Informatica coding - sql

I am currently working on a scenario in Informatica Powercenter designer where the situation is as follows:
SQ1: I am pulling employee records according to the criteria of having a layer of employees based on their hierarchy (Client relation directors) which is the first source qualifier and in which i am doing a sql override to extract data from 3 tables,
and for those selected employees I have to pull some other information for example:
SQ2: what client relations they are handling which is in a separate source qualifier and
SQ3 some of the personal information from their profile which is in a third source qualifier.
I have single mapping in which there are three source qualifiers as described above and in all of them I am using SQL override. My question is that the data that i have pulled in first qualifier brings a subset of the total employee records, but in Source qualifier 2 and source qualifier 3 I have to pull all employee data and then do a join on employee_id in two joiners to finally collect data for the layer of employees that are coming from source qualifier 1. What i want is that if somehow I save the employee ids from and SQ1 and use them in SQ2 and SQ3 so that i pull data for only a subset of employees, the problem is I cant split the mapping and cannot add the code for selecting the subset from SQ1 bc it will be repitition of code and taking a long time to run, also the number of records are about one million. I cant find a way to perform the above that is why i am asking for help here.
I am pulling data from db2, and working in powercenter designer 9.5.1.
I will be thankful if i can get guidance regarding the above issue

What you can do is if all the table is in database,you can pull the source tables in one source qualifier and then override the SQL and create a join.
So the point is instead of 3 different source qualifier you can have one source qualifier.

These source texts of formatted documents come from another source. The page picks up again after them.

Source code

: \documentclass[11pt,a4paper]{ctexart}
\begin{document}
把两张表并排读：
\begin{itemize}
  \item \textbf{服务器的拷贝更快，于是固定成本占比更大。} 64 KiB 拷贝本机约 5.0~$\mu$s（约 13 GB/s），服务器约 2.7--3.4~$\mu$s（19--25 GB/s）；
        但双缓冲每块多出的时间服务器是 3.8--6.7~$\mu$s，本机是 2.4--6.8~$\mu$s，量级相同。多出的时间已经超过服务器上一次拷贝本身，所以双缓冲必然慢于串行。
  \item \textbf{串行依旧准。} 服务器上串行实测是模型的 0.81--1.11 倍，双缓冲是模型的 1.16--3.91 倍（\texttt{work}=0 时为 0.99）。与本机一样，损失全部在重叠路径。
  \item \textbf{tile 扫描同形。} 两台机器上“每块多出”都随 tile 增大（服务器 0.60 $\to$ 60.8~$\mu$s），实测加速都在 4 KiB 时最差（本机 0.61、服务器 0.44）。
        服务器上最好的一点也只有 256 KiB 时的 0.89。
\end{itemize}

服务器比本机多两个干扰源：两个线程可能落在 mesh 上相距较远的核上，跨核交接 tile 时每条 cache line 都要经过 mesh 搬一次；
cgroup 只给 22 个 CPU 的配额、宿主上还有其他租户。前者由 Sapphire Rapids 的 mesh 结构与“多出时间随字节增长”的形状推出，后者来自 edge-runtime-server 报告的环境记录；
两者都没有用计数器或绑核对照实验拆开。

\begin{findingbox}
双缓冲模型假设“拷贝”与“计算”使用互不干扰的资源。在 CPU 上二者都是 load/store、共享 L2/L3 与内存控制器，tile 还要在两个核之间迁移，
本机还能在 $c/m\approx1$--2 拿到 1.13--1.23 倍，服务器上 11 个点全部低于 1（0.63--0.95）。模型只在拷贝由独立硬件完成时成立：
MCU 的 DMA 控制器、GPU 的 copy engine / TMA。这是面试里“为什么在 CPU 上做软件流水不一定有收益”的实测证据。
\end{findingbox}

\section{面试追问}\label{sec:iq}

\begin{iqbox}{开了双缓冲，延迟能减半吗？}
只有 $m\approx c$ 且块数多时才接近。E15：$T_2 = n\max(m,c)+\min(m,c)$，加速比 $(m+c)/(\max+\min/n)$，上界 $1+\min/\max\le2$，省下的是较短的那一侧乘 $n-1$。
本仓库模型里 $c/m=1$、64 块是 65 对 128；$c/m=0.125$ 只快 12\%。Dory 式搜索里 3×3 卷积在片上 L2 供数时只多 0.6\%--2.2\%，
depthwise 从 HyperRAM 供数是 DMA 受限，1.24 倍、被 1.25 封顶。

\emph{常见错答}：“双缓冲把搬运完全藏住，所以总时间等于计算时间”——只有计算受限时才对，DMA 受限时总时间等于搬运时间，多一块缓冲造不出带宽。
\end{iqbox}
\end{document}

I assume you are having three separate source qualifiers because the data is present in different databases. If not, doing an application join from three different source qualifiers( you will have to use 2 joiners) is very expensive. There are a couple of ways you can do this:
split the mapping to stage the data first and then use this staging layer as source to perform more complex operation
Identify your driving table. Since the record count in the SQ2 and SQ3 are bigger, I am assuming they can be the driving table. Use a lookup for SQ1 (Since its a smaller table size, the cache time would not be very big)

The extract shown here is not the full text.